--- Supplied material Enclosed Below ---

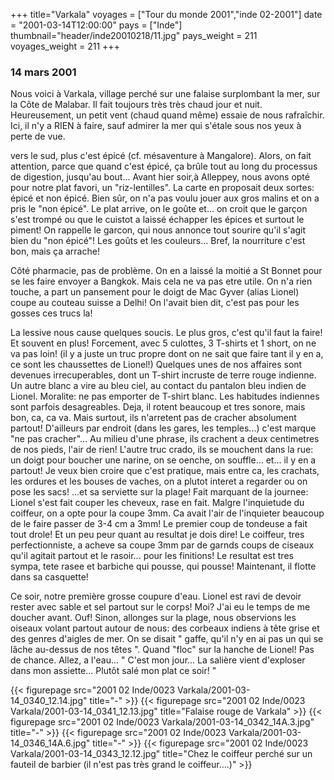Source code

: +++
title="Varkala"
voyages = ["Tour du monde 2001","inde 02-2001"]
date = "2001-03-14T12:00:00"
pays = ["Inde"]
thumbnail="header/inde20010218/11.jpg"
pays_weight = 211
voyages_weight = 211
+++
### 14 mars 2001

Nous voici à Varkala, village perché sur une falaise surplombant la mer, sur 
la Côte de Malabar. Il fait toujours très très chaud jour et nuit. Heureusement, 
un petit vent (chaud quand même) essaie de nous rafraîchir. Ici, il n'y a RIEN 
à faire, sauf admirer la mer qui s'étale sous nos yeux à perte de vue.

vers le sud, plus c'est épicé (cf. mésaventure à Mangalore). Alors, on fait 
attention, parce que quand c'est épicé, ça brûle tout au long du processus de 
digestion, jusqu'au bout... Avant hier soir,à Alleppey, nous avons opté pour 
notre plat favori, un "riz-lentilles". La carte en proposait deux sortes: épicé 
et non épicé. Bien sûr, on n'a pas voulu jouer aux gros malins et on a pris 
le "non épicé". Le plat arrive, on le goûte et... on croit que le garçon s'est 
trompé ou que le cuistot a laissé échapper les épices et surtout le piment! 
On rappelle le garcon, qui nous annonce tout sourire qu'il s'agit bien du "non 
épicé"! Les goûts et les couleurs... Bref, la nourriture c'est bon, mais ça 
arrache!

Côté pharmacie, pas de problème. On en a laissé la moitié a St Bonnet pour 
se les faire envoyer a Bangkok. Mais cela ne va pas etre utile. On n'a rien 
touche, a part un pansement pour le doigt de Mac Gyver (alias Lionel) coupe 
au couteau suisse a Delhi! On l'avait bien dit, c'est pas pour les gosses ces 
trucs la!

La lessive nous cause quelques soucis. Le plus gros, c'est qu'il faut la faire! 
Et souvent en plus! Forcement, avec 5 culottes, 3 T-shirts et 1 short, on ne 
va pas loin! (il y a juste un truc propre dont on ne sait que faire tant il 
y en a, ce sont les chaussettes de Lionel!) Quelques unes de nos affaires sont 
devenues irrecuperables, dont un T-shirt incruste de terre rouge indienne. Un 
autre blanc a vire au bleu ciel, au contact du pantalon bleu indien de Lionel. 
Moralite: ne pas emporter de T-shirt blanc. Les habitudes indiennes sont parfois 
desagreables. Deja, il rotent beaucoup et tres sonore, mais bon, ca, ca va. 
Mais surtout, ils n'arretent pas de cracher absolument partout! D'ailleurs par 
endroit (dans les gares, les temples...) c'est marque "ne pas cracher"... Au 
milieu d'une phrase, ils crachent a deux centimetres de nos pieds, l'air de 
rien! L'autre truc crado, ils se mouchent dans la rue: un doigt pour boucher 
une narine, on se oenche, on souffle... et... il y en a partout! Je veux bien 
croire que c'est pratique, mais entre ca, les crachats, les ordures et les bouses 
de vaches, on a plutot interet a regarder ou on pose les sacs! ...et sa serviette 
sur la plage! Fait marquant de la journee: Lionel s'est fait couper les cheveux, 
rase en fait. Malgre l'inquietude du coiffeur, on a opte pour la coupe 3mm. 
Ca avait l'air de l'inquieter beaucoup de le faire passer de 3-4 cm a 3mm! Le 
premier coup de tondeuse a fait tout drole! Et un peu peur quant au resultat 
je dois dire! Le coiffeur, tres perfectionniste, a acheve sa coupe 3mm par de 
garnds coups de ciseaux qu'il agitait partout et le rasoir... pour les finitions! 
Le resultat est tres sympa, tete rasee et barbiche qui pousse, qui pousse! Maintenant, 
il flotte dans sa casquette! 

Ce soir, notre première grosse coupure d'eau. Lionel est ravi de devoir rester 
avec sable et sel partout sur le corps! Moi? J'ai eu le temps de me doucher 
avant. Ouf! Sinon, allonges sur la plage, nous observions les oiseaux volant 
partout autour de nous: des corbeaux indiens à tête grise et des genres d'aigles 
de mer. On se disait " gaffe, qu'il n'y en ai pas un qui se lâche au-dessus 
de nos têtes ". Quand "floc" sur la hanche de Lionel! Pas de chance. Allez, 
a l'eau... " C'est mon jour... La salière vient d'exploser dans mon assiette... 
Plutôt salé mon plat ce soir! "


<div id="TOTO">{{< figurepage src="2001 02 Inde/0023 Varkala/2001-03-14_0340_12.14.jpg" title="-"  >}}
{{< figurepage src="2001 02 Inde/0023 Varkala/2001-03-14_0341_12.13.jpg" title="Falaise rouge de Varkala"  >}}
{{< figurepage src="2001 02 Inde/0023 Varkala/2001-03-14_0342_14A.3.jpg" title="-"  >}}
{{< figurepage src="2001 02 Inde/0023 Varkala/2001-03-14_0346_14A.6.jpg" title="-"  >}}
{{< figurepage src="2001 02 Inde/0023 Varkala/2001-03-14_0343_12.12.jpg" title="Chez le coiffeur perché sur un fauteil de barbier (il n'est pas très grand le coiffeur....)"  >}}
</DIV>

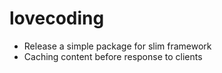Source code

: # lovecoding

- Release a simple package for slim framework
- Caching content before response to clients
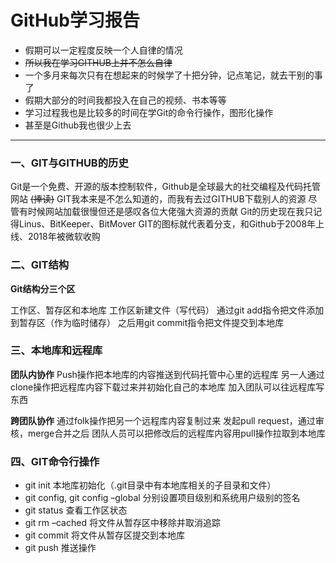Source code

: # GitHub学习报告

+ 假期可以一定程度反映一个人自律的情况
+ ~~所以我在学习GITHUB上并不怎么自律~~
+ 一个多月来每次只有在想起来的时候学了十把分钟，记点笔记，就去干别的事了
+ 假期大部分的时间我都投入在自己的视频、书本等等
+ 学习过程我也是比较多的时间在学Git的命令行操作，图形化操作
+ 甚至是Github我也很少上去
---
### 一、GIT与GITHUB的历史

Git是一个免费、开源的版本控制软件，Github是全球最大的社交编程及代码托管网站 ~~(捧读)~~
GIT我本来是不怎么知道的，而我有去过GITHUB下载别人的资源
尽管有时候网站加载很慢但还是感叹各位大佬强大资源的贡献
Git的历史现在我只记得Linus、BitKeeper、BitMover
GIT的图标就代表着分支，和Github于2008年上线、2018年被微软收购

### 二、GIT结构

**Git结构分三个区**

工作区、暂存区和本地库
工作区新建文件（写代码）
通过git add指令把文件添加到暂存区（作为临时储存）
之后用git commit指令把文件提交到本地库

### 三、本地库和远程库

**团队内协作**
Push操作把本地库的内容推送到代码托管中心里的远程库
另一人通过clone操作把远程库内容下载过来并初始化自己的本地库
加入团队可以往远程库写东西

**跨团队协作**
通过folk操作把另一个远程库内容复制过来
发起pull request，通过审核，merge合并之后
团队人员可以把修改后的远程库内容用pull操作拉取到本地库

### 四、GIT命令行操作
+  git init  本地库初始化（.git目录中有本地库相关的子目录和文件）
+  git config, git config –global  分别设置项目级别和系统用户级别的签名
+  git status  查看工作区状态
+  git rm –cached 将文件从暂存区中移除并取消追踪
+  git commit  将文件从暂存区提交到本地库
+  git push  推送操作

--- End of Enclosed Supplied material ---

Count every line above that holds the word "avec", and state the number and nothing more.

Solution to this task → 2